Pour ne pas se détacher des chefs anarchistes, ils n’organisèrent pas leurs propres cellules dans la C.N.T. et, en général, n’y firent aucun travail. Éludant les confits aigus, ils ne menèrent aucun travail dans l’armée républicaine. Au lieu de cela, ils édifièrent leurs « propres syndicats » et leurs « propres milices » qui défendaient leurs propres édifices ou s’occupaient de leurs propres secteurs du front. En isolant l’avant-garde révolutionnaire de la classe, le P.O.U.M. affaiblissait l’avant-garde et laissait les masses sans direction. Politiquement, le P.O.U.M. est resté incomparablement plus près des Front populaire dont il couvrait l’aile gauche, que du bolchevisme. Si le P.O.U.M. est tombé victime d’une répression sanglante et fourbe, c’est que le Front populaire ne pouvait remplir sa mission d’étouffer la révolution socialiste autrement qu’en abattant morceau par morceau son propre flanc gauche.
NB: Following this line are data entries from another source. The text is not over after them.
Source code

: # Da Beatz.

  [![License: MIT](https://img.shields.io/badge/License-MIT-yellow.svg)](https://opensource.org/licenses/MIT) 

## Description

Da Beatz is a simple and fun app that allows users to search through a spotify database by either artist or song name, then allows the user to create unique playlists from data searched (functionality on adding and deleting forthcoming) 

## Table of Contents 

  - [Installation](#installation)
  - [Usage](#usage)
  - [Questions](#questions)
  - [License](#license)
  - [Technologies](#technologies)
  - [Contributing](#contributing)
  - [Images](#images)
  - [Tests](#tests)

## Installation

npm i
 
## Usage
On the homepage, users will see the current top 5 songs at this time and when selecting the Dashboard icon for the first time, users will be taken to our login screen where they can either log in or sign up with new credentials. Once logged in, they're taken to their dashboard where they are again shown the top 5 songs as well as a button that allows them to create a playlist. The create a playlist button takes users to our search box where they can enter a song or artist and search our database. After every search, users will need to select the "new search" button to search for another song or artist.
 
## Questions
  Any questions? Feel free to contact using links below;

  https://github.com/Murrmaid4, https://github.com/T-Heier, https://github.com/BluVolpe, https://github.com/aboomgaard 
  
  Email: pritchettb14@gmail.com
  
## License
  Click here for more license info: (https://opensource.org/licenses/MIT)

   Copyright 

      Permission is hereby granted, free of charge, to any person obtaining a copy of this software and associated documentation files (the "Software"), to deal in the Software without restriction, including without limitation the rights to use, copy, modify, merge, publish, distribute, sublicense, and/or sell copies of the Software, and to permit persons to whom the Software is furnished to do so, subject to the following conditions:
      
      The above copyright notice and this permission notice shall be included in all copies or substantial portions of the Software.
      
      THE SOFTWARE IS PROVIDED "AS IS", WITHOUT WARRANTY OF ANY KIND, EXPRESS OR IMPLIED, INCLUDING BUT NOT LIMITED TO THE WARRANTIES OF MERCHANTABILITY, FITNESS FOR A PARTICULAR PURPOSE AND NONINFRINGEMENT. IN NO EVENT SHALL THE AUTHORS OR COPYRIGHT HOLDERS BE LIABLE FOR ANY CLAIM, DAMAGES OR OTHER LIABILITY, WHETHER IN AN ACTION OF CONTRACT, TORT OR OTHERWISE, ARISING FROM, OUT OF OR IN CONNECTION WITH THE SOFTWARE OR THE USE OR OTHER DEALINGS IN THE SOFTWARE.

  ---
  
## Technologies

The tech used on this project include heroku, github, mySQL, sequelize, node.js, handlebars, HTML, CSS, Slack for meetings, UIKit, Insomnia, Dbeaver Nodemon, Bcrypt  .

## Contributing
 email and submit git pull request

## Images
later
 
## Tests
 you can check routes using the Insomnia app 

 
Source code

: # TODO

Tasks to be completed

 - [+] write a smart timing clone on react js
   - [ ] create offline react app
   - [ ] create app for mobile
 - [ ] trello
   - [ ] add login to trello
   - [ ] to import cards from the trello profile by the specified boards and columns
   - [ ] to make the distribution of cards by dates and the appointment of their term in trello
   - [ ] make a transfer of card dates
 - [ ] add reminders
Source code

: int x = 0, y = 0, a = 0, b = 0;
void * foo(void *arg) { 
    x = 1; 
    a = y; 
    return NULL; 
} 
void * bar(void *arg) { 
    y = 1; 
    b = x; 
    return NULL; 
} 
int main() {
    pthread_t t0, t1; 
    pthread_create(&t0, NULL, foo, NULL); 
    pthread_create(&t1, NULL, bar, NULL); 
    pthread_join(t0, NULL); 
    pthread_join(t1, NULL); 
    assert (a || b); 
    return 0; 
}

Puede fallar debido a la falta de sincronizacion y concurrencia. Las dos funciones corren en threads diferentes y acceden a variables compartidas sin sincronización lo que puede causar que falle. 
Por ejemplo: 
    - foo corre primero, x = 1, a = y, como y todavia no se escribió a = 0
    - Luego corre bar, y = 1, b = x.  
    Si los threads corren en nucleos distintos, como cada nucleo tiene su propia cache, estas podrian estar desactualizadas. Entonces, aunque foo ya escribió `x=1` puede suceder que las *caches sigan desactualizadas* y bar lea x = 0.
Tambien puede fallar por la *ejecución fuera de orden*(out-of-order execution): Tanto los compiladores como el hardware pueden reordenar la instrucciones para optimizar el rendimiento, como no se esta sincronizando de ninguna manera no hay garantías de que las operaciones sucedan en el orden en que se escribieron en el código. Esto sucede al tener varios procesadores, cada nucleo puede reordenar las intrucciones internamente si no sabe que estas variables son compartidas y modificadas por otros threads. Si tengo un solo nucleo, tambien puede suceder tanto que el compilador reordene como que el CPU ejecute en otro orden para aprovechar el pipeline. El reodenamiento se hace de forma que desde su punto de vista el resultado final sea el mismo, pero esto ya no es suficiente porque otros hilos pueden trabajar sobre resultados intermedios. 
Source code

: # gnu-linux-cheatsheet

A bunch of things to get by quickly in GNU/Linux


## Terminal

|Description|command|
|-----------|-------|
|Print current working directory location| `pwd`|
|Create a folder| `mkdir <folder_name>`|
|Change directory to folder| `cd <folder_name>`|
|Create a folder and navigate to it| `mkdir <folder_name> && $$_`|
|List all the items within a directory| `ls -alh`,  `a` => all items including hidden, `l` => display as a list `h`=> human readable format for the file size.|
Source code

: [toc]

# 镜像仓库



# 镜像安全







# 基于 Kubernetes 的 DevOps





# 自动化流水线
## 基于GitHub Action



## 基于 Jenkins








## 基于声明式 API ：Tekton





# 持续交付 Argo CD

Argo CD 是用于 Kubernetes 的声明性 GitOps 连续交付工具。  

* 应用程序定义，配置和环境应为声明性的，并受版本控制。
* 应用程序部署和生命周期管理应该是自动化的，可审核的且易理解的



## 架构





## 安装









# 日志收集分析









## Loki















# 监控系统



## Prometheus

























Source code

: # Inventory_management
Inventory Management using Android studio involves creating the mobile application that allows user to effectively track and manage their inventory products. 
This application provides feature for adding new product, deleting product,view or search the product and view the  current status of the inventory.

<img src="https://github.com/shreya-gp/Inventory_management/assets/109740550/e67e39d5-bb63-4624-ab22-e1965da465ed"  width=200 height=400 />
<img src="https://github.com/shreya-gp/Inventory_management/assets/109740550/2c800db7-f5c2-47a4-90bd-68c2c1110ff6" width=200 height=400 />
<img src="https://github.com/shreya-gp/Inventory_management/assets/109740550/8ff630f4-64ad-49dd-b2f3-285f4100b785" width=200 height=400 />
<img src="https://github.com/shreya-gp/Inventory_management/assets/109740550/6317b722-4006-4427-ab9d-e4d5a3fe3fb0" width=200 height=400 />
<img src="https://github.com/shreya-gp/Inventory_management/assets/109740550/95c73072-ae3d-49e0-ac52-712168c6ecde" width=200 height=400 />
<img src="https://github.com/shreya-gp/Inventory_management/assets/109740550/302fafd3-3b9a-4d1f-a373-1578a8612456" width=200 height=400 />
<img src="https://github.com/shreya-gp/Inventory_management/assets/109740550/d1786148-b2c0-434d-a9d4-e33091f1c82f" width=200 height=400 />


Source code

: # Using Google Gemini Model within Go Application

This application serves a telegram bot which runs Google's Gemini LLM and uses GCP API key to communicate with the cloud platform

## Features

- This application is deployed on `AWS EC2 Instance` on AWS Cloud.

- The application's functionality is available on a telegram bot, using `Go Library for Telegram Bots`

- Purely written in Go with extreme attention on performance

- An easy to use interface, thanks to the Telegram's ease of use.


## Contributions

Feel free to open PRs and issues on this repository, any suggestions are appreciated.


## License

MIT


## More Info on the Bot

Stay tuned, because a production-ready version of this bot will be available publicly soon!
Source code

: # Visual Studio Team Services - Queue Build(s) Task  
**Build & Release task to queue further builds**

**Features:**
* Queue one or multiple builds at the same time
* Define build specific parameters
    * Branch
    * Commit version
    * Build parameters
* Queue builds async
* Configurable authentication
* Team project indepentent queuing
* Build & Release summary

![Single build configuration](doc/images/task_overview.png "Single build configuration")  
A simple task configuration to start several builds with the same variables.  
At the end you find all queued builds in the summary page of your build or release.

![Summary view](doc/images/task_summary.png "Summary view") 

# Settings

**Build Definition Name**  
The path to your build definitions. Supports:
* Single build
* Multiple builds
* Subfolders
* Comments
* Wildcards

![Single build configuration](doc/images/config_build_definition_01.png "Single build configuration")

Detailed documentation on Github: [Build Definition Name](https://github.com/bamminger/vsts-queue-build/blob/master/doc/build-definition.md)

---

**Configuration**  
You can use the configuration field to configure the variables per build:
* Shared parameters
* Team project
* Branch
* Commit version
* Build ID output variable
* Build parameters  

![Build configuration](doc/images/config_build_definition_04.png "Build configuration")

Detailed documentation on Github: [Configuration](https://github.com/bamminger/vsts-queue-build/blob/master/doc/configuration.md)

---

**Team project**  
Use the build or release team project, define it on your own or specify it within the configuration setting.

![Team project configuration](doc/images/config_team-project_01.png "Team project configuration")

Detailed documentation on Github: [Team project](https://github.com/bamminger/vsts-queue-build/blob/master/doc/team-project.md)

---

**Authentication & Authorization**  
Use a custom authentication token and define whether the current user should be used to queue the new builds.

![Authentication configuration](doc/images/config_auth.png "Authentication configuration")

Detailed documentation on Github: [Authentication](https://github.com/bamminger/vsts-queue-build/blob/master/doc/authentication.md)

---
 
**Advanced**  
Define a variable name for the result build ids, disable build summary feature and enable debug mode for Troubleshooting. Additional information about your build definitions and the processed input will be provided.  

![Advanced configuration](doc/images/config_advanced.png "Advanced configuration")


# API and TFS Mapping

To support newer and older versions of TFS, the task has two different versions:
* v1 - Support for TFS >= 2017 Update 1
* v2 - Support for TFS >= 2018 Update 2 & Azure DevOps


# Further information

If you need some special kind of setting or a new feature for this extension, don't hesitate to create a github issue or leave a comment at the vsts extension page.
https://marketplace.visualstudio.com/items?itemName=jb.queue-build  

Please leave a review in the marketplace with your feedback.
En dépit de ses intentions, le P.O.U.M. s’est trouvé en fin de compte, le principal obstacle sur la voie de la construction d’un parti révolutionnaire. C’est une très grande responsabilité qu’ont prise sur eux les partisans platoniques ou diplomatiques de la IVe Internationale... qui ont démonstrativement soutenu le P.O.U.M. dans son hybridité, son indécision, sa tendance à écarter les questions brûlantes, en un mot son centrisme. La révolution ne s’accorde pas avec le centrisme.
Il faut conformer la politique aux lois fondamentales de la révolution, c’est-à-dire au mouvement des classes en lutte, et non aux craintes et aux préjugés superficiels des groupes petits-bourgeois qui s’intitulent Front populaire et un tas d’autres choses. La ligne de moindre résistance s’avère dans la révolution la ligne de pire faillite. La peur de s’isoler de la bourgeoisie conduit à s’isoler des masses. L’adaptation aux préjugés conservateurs de l’aristocratie ouvrière signifie la trahison des ouvriers et de la révolution. L’excès de prudence est 1’imprudence la plus funeste. Telle est la principale leçon de l’effondrement de l’organisation politique la plus honnête de l’Espagne, le P.O.U.M., parti centriste. »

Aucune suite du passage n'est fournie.